In pseudocode, we might have:

make initial generation of candidates randomly
repeat until successful:
    for each candidate:
        calculate candidate's fitness
    remove least fit candidates
    make new generation from remaining candidates

We see another example with a simulation of cars in a map, where many of them start and crash into walls right away, but some are using the sensors to avoid walls. And after enough generations of random changes to the best candidates, or the ones that drove the furthest, we end up with cars that can go very far without crashing.
These algorithms might reach some bottleneck, or local maximum, where they can no longer be improved by random mutations, and only some other totally different algorithms can be better.
Another application of these algorithms is in video recommendations, where a recommended video that is watched can be taken as positive reinforcement.

Neural Networks

In the human brain, neurons pass signals to one another to perform computations. A neural network is a collection of neurons, and we can simulate them digitally as well. We can have some number of neurons, or units, storing some value and performing some calculation on it before passing it along.
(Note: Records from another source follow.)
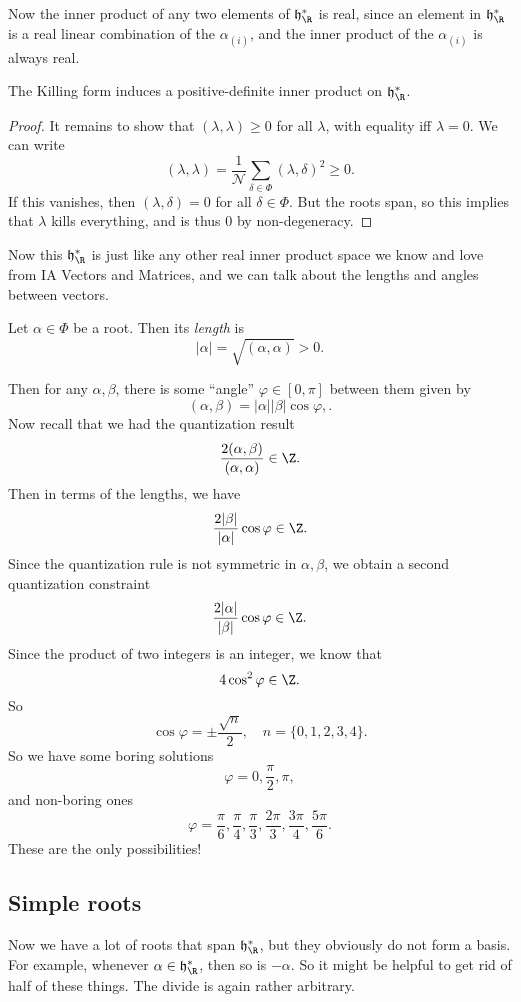 \documentclass[a4paper]{article}
\begin{document}
Now the inner product of any two elements of $\mathfrak{h}_\R^*$ is real, since an element in $\mathfrak{h}_\R^*$ is a real linear combination of the $\alpha_{(i)}$, and the inner product of the $\alpha_{(i)}$ is always real.

\begin{prop}
  The Killing form induces a positive-definite inner product on $\mathfrak{h}_\R^*$.
\end{prop}

\begin{proof}
  It remains to show that $(\lambda, \lambda) \geq 0$ for all $\lambda$, with equality iff $\lambda = 0$. We can write
  \[
    (\lambda, \lambda) = \frac{1}{\mathcal{N}} \sum_{\delta \in \Phi}(\lambda, \delta)^2 \geq 0.
  \]
  If this vanishes, then $(\lambda, \delta) = 0$ for all $\delta \in \Phi$. But the roots span, so this implies that $\lambda$ kills everything, and is thus $0$ by non-degeneracy.
\end{proof}

Now this $\mathfrak{h}_\R^*$ is just like any other real inner product space we know and love from IA Vectors and Matrices, and we can talk about the lengths and angles between vectors.

\begin{defi}
  Let $\alpha \in \Phi$ be a root. Then its \emph{length} is
  \[
    |\alpha| = \sqrt{(\alpha, \alpha)} > 0.
  \]
\end{defi}

Then for any $\alpha, \beta$, there is some ``angle'' $\varphi \in [0, \pi]$ between them given by
\[
  (\alpha, \beta) = |\alpha||\beta| \cos \varphi,.
\]
Now recall that we had the quantization result
\[
  \frac{2(\alpha, \beta)}{(\alpha, \alpha)} \in \Z.
\]
Then in terms of the lengths, we have
\[
  \frac{2 |\beta|}{|\alpha|} \cos \varphi \in \Z.
\]
Since the quantization rule is not symmetric in $\alpha, \beta$, we obtain a second quantization constraint
\[
  \frac{2|\alpha|}{|\beta|} \cos \varphi \in \Z.
\]
Since the product of two integers is an integer, we know that
\[
  4 \cos^2 \varphi \in \Z.
\]
So
\[
  \cos \varphi = \pm \frac{\sqrt{n}}{2}, \quad n = \{0, 1, 2, 3, 4\}.
\]
So we have some boring solutions
\[
  \varphi = 0, \frac{\pi}{2}, \pi,
\]
and non-boring ones
\[
  \varphi = \frac{\pi}{6}, \frac{\pi}{4}, \frac{\pi}{3}, \frac{2\pi}{3}, \frac{3 \pi}{4}, \frac{5 \pi}{6}.
\]
These are the only possibilities!

\subsection{Simple roots}
Now we have a lot of roots that span $\mathfrak{h}^*_\R$, but they obviously do not form a basis. For example, whenever $\alpha \in \mathfrak{h}^*_\R$, then so is $-\alpha$. So it might be helpful to get rid of half of these things. The divide is again rather arbitrary.
\end{document}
We can even have layers of units, each of which performing some calculation on its inputs, before passing its outputs on to the next:
Deep learning refers to the use of these neural networks, combined with linear algebra, to solve some problem. Given enough input data, these neural networks can be trained to set its values and calculations to translate some inputs into outputs.
One application is handwriting recognition. After we label many images of handwritten digits with their actual value, we can train a neural network to recognize new images.
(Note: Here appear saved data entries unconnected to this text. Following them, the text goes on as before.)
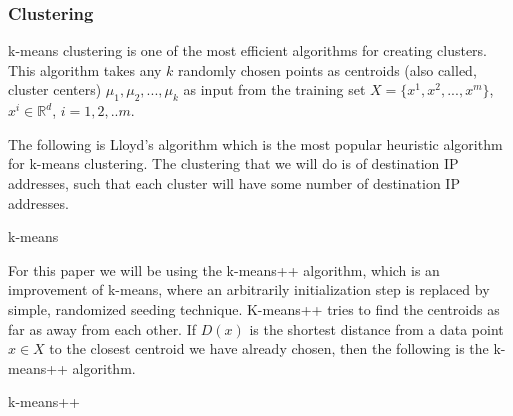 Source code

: \documentclass[12pt,oneside,a4paper]{article}
\begin{document}
\subsubsection{Clustering} \label{subsec:Clustering}

k-means\cite{k-means-clustering} clustering is one of the most efficient algorithms for creating clusters. This algorithm takes any $k$ randomly chosen points as centroids (also called, cluster centers) $\mu_{1}, \mu_{2}, ..., \mu_{k}$ as input from the training set $X = \{x^{1}, x^{2}, ..., x^{m}\}$, $x^{i} \in \mathbb{R}^d$, $i= {1,2, ..m}$.

The following is Lloyd's algorithm which is the most popular heuristic algorithm for k-means clustering. The clustering that we will do is of destination IP addresses, such that each cluster will have some number of destination IP addresses.

\begin{algorithm}[H]
\caption{k-means}\label{k-means}
\begin{algorithmic}[1]
  \Repeat
\end{algorithmic}
\end{algorithm}

For this paper we will be using the k-means++ algorithm, which is an improvement of k-means, where an arbitrarily initialization step is replaced by simple, randomized seeding technique. K-means++ tries to find the centroids as far as away from each other. If $D(x)$ is the shortest distance from a data point $x \in X$ to the closest centroid we have already chosen, then the following is the k-means++ algorithm\cite{k-means++}.

\begin{algorithm}[H]
\caption{k-means++}\label{k-means++}
\begin{algorithmic}[1]
\end{algorithmic}
\end{algorithm}
\end{document}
Similarly, emails can be labeled as legitimate or spam, and a neural network can learn to determine which category to place new emails into.
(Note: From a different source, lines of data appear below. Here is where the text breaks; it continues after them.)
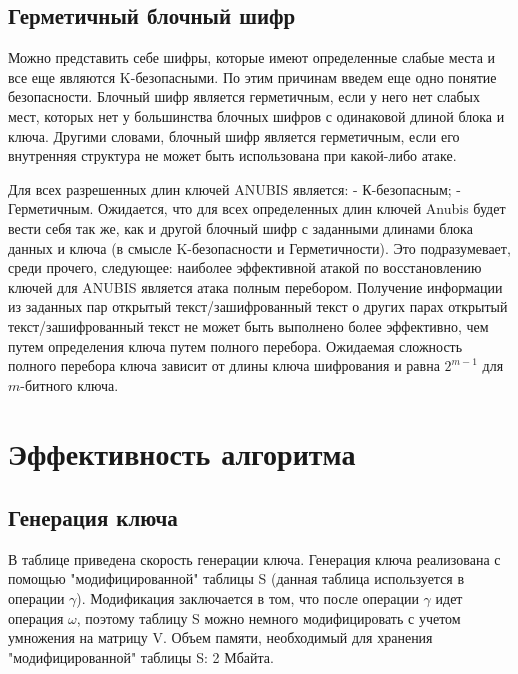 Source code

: \documentclass[12pt]{article}
\begin{document}
\subsection{Герметичный блочный шифр}
Можно представить себе шифры, которые имеют определенные слабые места и все еще являются K-безопасными. По этим причинам введем еще одно понятие безопасности.
Блочный шифр является герметичным, если у него нет слабых мест, которых нет у большинства блочных шифров с одинаковой длиной блока и ключа. Другими словами, блочный шифр является герметичным, если его внутренняя структура не может быть использована при какой-либо атаке.

Для всех разрешенных длин ключей ANUBIS является:
\newline
- К-безопасным;
\newline
- Герметичным.
\newline
Ожидается, что для всех определенных длин ключей Anubis будет вести себя так же, как и другой блочный шифр с заданными длинами блока данных и ключа (в смысле K-безопасности и Герметичности). Это подразумевает, среди прочего, следующее: наиболее эффективной атакой по восстановлению ключей для ANUBIS является атака полным перебором. Получение информации из заданных пар открытый текст/зашифрованный текст о других парах открытый текст/зашифрованный текст не может быть выполнено более эффективно, чем путем определения ключа путем полного перебора. Ожидаемая сложность полного перебора ключа зависит от длины ключа шифрования и равна $2^{m-1}$ для $m$-битного ключа. 

\section{Эффективность алгоритма}

\subsection{Генерация ключа}
В таблице приведена скорость генерации ключа. Генерация ключа реализована с помощью "модифицированной" таблицы S (данная таблица используется в операции $\gamma$). Модификация заключается в том, что после операции $\gamma$ идет операция $\omega$, поэтому таблицу S можно немного модифицировать с учетом умножения на матрицу V. Объем памяти, необходимый для хранения "модифицированной" таблицы S: 2 Мбайта.
\end{document}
The key to these algorithms is a large amount of data, so these neural networks can be more accurate.
Images of humans can be generated with neural networks as well. At first, it might only be able to generate a small number of pixels. Then, given that image as input, it can add more details that are closer to images of humans, and eventually a convincing image can be generated.
One concern with machine learning is that there isn’t a lot of interpretability, or ability for humans to understand what the neural network is doing to come up with its outputs.